IDP payments expose the shameless face of tribal State

Devolution Cabinet Secretary Anne Waiguru. Ms Waiguru, in whose docket the internally displaced persons (IDPs) compensation matter falls, has emphatically stated that ‘we can’t go back to the integrated IDPs’. FILE PHOTO | NATION MEDIA GROUP

What you need to know:

  • Nothing, after all, demonstrates the shamelessness of the tribalised Kenyan State like the story of the IDP resettlement and compensation programme.
  • In the latest disbursements to the IDPs in various camps in Nakuru and Uasin Gishu, each family was to reportedly receive Sh200,000 to enable them buy land.
  • Ms Waiguru, in whose docket the IDP compensation matter falls, has emphatically stated that ‘we can’t go back to the integrated IDPs’.

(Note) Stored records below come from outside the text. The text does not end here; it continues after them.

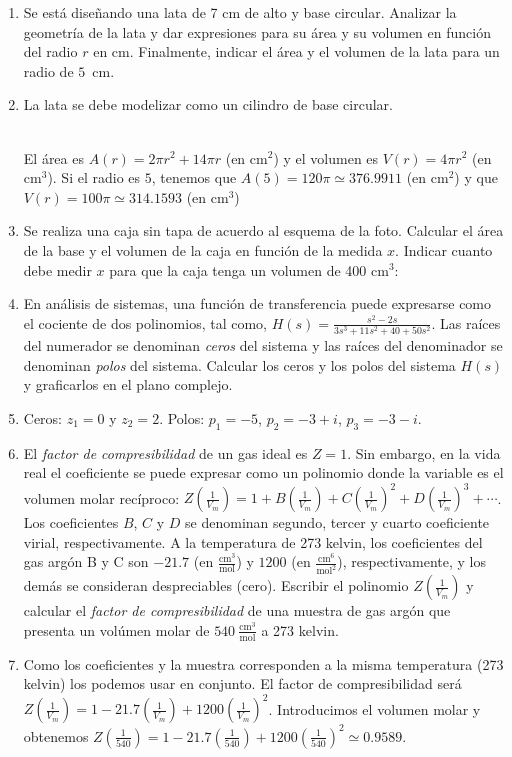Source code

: \documentclass[a4paper]{article}
\newcommand{\answer}{\item[**]}
\newcommand{\df}[2]{\displaystyle\frac{#1}{#2}}
\newcommand{\img}[2]{ \begin{minipage}[t]{\linewidth} \raisebox{-\height}{\texttt{[image: \#2]}} \end{minipage} }
\begin{document}
\begin{enumerate}
\begin{enumerate} [label=(\alph*)]
		\item Se está diseñando una lata de 7 cm de alto y base circular. Analizar la geometría de la lata y dar expresiones para su área y su volumen en función del radio $r$ en cm. Finalmente, indicar el área y el volumen de la lata para un radio de $5$~cm.
		\answer La lata se debe modelizar como un cilindro de base circular. \\ \img{0.4\textwidth}{./img/lata.png} \\ El área es $A(r)=2 \pi r^2+ 14 \pi r$ (en cm$^2$) y el volumen es $V(r)=4 \pi r^2$ (en cm$^3$). Si el radio es $5$, tenemos que $A(5)=120\pi \simeq 376.9911$ (en cm$^2$) y que $V(r)=100\pi \simeq 314.1593$ (en cm$^3$)

		\item Se realiza una caja sin tapa de acuerdo al esquema de la foto. Calcular el área de la base y el volumen de la caja en función de la medida $x$. Indicar cuanto debe medir $x$ para que la caja tenga un volumen de 400 cm$^3$: \img{0.5\textwidth}{img/box.png} 

		\item En análisis de sistemas, una función de transferencia puede expresarse como el cociente de dos polinomios, tal como, $H(s)=\df{s^2-2s}{3s^3+11s^2+40+50s^2}$. Las raíces del numerador se denominan \textit{ceros} del sistema y las raíces del denominador se denominan \textit{polos} del sistema. Calcular los ceros y los polos del sistema $H(s)$ y graficarlos en el plano complejo.
		\answer Ceros: $z_1=0$ y $z_2=2$. Polos: $p_1=-5$, $p_2=-3+i$, $p_3=-3-i$.

		\item El \textit{factor de compresibilidad} de un gas ideal es $Z=1$. Sin embargo, en la vida real el coeficiente se puede expresar como un polinomio donde la variable es el volumen molar recíproco: $Z\left(\frac{1}{V_m}\right)=1+B\left(\frac{1}{V_m}\right)+C\left(\frac{1}{V_m}\right)^2+D\left(\frac{1}{V_m}\right)^3 + \cdots$. Los coeficientes $B$, $C$ y $D$ se denominan segundo, tercer y cuarto coeficiente virial, respectivamente. A la temperatura de 273 kelvin, los coeficientes del gas argón B y C son $-21.7$ (en $\frac{\text{cm}^3}{\text{mol}}$) y $1200$ (en $\frac{\text{cm}^6}{\text{mol}^2}$), respectivamente, y los demás se consideran despreciables (cero). Escribir el polinomio $Z\left(\frac{1}{V_m}\right)$ y calcular el \textit{factor de compresibilidad} de una muestra de gas argón que presenta un volúmen molar de $540~\frac{\text{cm}^3}{\text{mol}}$ a 273 kelvin.
		\answer Como los coeficientes y la muestra corresponden a la misma temperatura (273 kelvin) los podemos usar en conjunto. El factor de compresibilidad será $Z\left(\frac{1}{V_m}\right)=1-21.7\left(\frac{1}{V_m}\right)+1200\left(\frac{1}{V_m}\right)^2$. Introducimos el volumen molar y obtenemos $Z\left(\frac{1}{540}\right)=1-21.7\left(\frac{1}{540}\right)+1200\left(\frac{1}{540}\right)^2 \simeq 0.9589$.


\end{enumerate}
\end{enumerate}
\end{document}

The clusters of internally displaced persons (IDPs) shanties doting certain parts of the Rift Valley have long stood to remind us of the shame of the post-election violence of 2007 and 2008, which killed an estimated 1,300 and uprooted 650,000 from their homes.

A few weeks ago, Deputy President William Ruto and Ms Anne Waiguru, the Devolution minister, were on the ground to hand cheques to the residents so they can leave and go rebuild their lives elsewhere.

For the umpteenth time, Kenyans were being told that these beneficiaries of the State resettlement programme for the IDPs were the last in the camps. 

If Mr Ruto felt a bit awkward that some of the folks with their hands stretched out could be the same ones he is accused of causing their suffering at the International Criminal Court, he certainly did his best to conceal it.

Nothing, after all, demonstrates the shamelessness of the tribalised Kenyan State like the story of the IDP resettlement and compensation programme.

In the latest disbursements to the IDPs in various camps in Nakuru and Uasin Gishu, each family was to reportedly receive Sh200,000 to enable them buy land.

Early this month, the Senate indicated it will set up a special committee to investigate claims of selective payments to the IDPs, with some families having got Sh400,000 each plus a piece of land, others Sh400,000 only and still others Sh10,000.

ETHNICITY
The elephant in the room is, of course, the apparent role of ethnicity in the valuation of loss from the post-election violence.

The recipients of Sh400,000 plus a piece of land or Sh400,000 only are largely Kikuyu victims of the violence who settled in various camps in Uasin Gishu, Nakuru and Laikipia counties as are the latest beneficiaries of the Sh200,000 payout.

Their less fortunate counterparts who had to make do with a miserly Sh10,000 are largely Luos, Luhyas and Kisiis who fled the violence in Naivasha and some parts of central Kenya.

In the official resettlement and compensation programme, the latter victims have been labelled ‘integrated IDPs’, suggesting that their having fled into the relative safety of their rural communities back in western Kenya was deemed to be worth up to Sh390,000 in State reparation.

Ms Waiguru, in whose docket the IDP compensation matter falls, has emphatically stated that ‘we can’t go back to the integrated IDPs’.

That sounds pretty ominous for the Luo, Luhya and Kisii IDPs, coming from a minister whose word is widely thought to carry quite some weight in high places.

Yet it is not only the IDPs that need to worry about selective payments.

Everyone in a country where even personal political grievances have historically fuelled ethnic hatred and threatened national cohesion should be concerned.

The thought that some politician may run away with it and take it to a charged election campaign rally in 2017 is particularly scary.